The school was founded in 1860 and in 1865 became known as Tynemouth School and was originally situated in the old headmaster's house, now Tynemouth House, which continues to be used for conferences and teaching. Later the name 'The King's School, Tynemouth' was used. Previously a fee-charging private school, The King's School converted to academy status in September 2013, merging with the Priory Primary school in Tynemouth and was renamed Kings Priory School. It remains a member of the Woodard Corporation but is now state-funded.

==History==

Coat of Arms of The King's School Tynemouth, granted 30th October 1961

The school was founded in Jarrow in 1860, but by 1865 had moved to its present site in Tynemouth. The school originally provided private education for local boys as Tynemouth School: the school did not become known as The King's School until the 1960s. The school's name is in reference to the three ancient kings buried at Tynemouth Priory: Oswin, Osred II and Malcolm III. Consequently, there are many student myths as to the position of the apostrophe in the name (King's, rather than Kings'). The school grew considerably in size during the second half of the 20th century and began to admit girls to both the Kindergarten and the Sixth Form during that time. The school became fully coeducational and part comprehensive in 1996, following the initial decision in 1992.
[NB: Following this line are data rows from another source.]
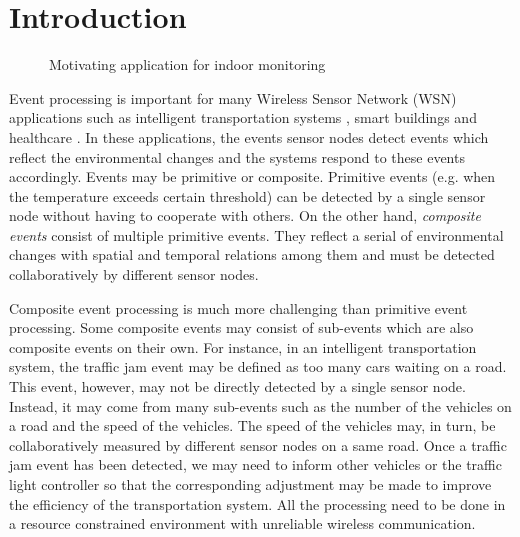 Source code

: \section{Introduction}
\label{sec:introduction}

\begin{figure}
\centering
{}
\caption{Motivating application for indoor monitoring}
\label{fig:rooms}
\end{figure}

Event processing is important for many Wireless Sensor Network (WSN) applications such as intelligent transportation systems \cite{klein:its}, smart buildings \cite{lynch:shm} and healthcare \cite{lo:ban}. In these applications, the events sensor nodes detect events which reflect the environmental changes and the systems respond to these events accordingly. Events may be primitive or composite. Primitive events (e.g. when the temperature exceeds certain threshold) can be detected by a single sensor node without having to cooperate with others. On the other hand, \emph{composite events} consist of multiple primitive events. They reflect a serial of environmental changes with spatial and temporal relations among them and must be detected collaboratively by different sensor nodes.

Composite event processing is much more challenging than primitive event processing. Some composite events may consist of sub-events which are also composite events on their own. For instance, in an intelligent transportation system, the traffic jam event may be defined as too many cars waiting on a road. This event, however, may not be directly detected by a single sensor node. Instead, it may come from many sub-events such as the number of the vehicles on a road and the speed of the vehicles. The speed of the vehicles may, in turn, be collaboratively measured by different sensor nodes on a same road. Once a traffic jam event has been detected, we may need to inform other vehicles or the traffic light controller so that the corresponding adjustment may be made to improve the efficiency of the transportation system. All the processing need to be done in a resource constrained environment with unreliable wireless communication.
King's originally occupied a large house on Huntington Place and the adjoining terraces. This was later extended with the addition of the Nicholson Building (Nicholson's) in the 1920s, and the Ellison Block (Ellison's) in the 1960s. Further expansion occurred in 1991 with the addition of the design, technology and art block (the Provost building.) This continued in 1999 with the addition of the Chapter Building, comprising many new classrooms, along with the lecture theatre and 700-seat King's Hall. In 2008, the school continued its development with the addition of the Oswin's building. The building houses a new sports hall, dance studio, drama workshop, indoor climbing centre, a music school with recording studio, a cafeteria and all-day coffee bar, new Sixth Form study centre and social space, a new library and classrooms for English learning support, French, Spanish and PE. The building replaced
the former music school, gym, changing rooms and cafeteria.
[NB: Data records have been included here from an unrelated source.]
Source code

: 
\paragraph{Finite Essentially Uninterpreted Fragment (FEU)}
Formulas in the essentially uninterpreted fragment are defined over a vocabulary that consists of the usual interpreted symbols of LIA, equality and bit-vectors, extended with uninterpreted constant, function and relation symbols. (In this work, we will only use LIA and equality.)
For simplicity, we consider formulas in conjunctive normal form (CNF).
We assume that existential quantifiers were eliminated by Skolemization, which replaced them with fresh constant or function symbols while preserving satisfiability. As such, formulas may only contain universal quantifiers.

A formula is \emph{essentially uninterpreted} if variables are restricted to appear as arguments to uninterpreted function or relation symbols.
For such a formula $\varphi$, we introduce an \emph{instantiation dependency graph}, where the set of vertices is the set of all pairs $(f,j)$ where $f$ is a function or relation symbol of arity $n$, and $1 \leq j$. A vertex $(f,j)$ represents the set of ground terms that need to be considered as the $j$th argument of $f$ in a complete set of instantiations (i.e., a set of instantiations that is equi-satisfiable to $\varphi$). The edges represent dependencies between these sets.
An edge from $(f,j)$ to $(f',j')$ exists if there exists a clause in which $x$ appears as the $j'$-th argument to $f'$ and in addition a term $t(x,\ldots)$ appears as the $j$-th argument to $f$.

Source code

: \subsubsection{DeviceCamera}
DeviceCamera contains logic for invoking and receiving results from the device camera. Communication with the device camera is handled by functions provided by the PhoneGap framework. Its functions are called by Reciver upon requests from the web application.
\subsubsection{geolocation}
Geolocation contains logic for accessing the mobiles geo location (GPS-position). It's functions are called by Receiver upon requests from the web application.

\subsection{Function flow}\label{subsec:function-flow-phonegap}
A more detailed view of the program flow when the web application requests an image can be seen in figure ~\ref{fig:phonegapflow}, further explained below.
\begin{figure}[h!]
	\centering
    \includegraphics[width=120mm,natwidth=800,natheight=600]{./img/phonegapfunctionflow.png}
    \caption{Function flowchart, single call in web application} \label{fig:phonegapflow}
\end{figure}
In 2013, the Woodard Corporation announced that King's would merge with the neighbourghing state run Priory Primary School to become a state funded Academy. This caused some controversy in the local community. The local authority, North Tyneside Council, strongly opposed the scheme and on 17 July 2013, issued a letter to the Secretary of State for Education asking that the decision be reconsidered. However the school converted to academy status in September 2013 and was renamed Kings Priory School.

Principle David Dawes was asked to leave by Woodard Academy Trust after a single term in 2013, due to "vision differences". In November 2025, the school closed briefly due to a "potential critical threat", which Northumbria Police confirmed was a malicious communication, but which was deemed not credible.

Postcard showing the headmaster's house, c. 1910

==Chapters==
King Priory has a long-standing House System, which has continued into the new school in the "Chapter" format. All pupils are assigned to a house upon entry to the school; Provost, Hotspur, Barfleur, and Dunelm.

| House | Abbr. | House colours |  |
|---|---|---|---|
| Barfleur | B |  | Yellow |
| Dunelm | D |  | Red |
| Hotspur | H |  | Green |
| Provost | P |  | Blue |

Traditionally, pupils were assigned to a house depending on their area of home residence, however this practice has become more flexible in recent years. Pupils who are relations of current or former pupils are normally assigned to the same house as their predecessors.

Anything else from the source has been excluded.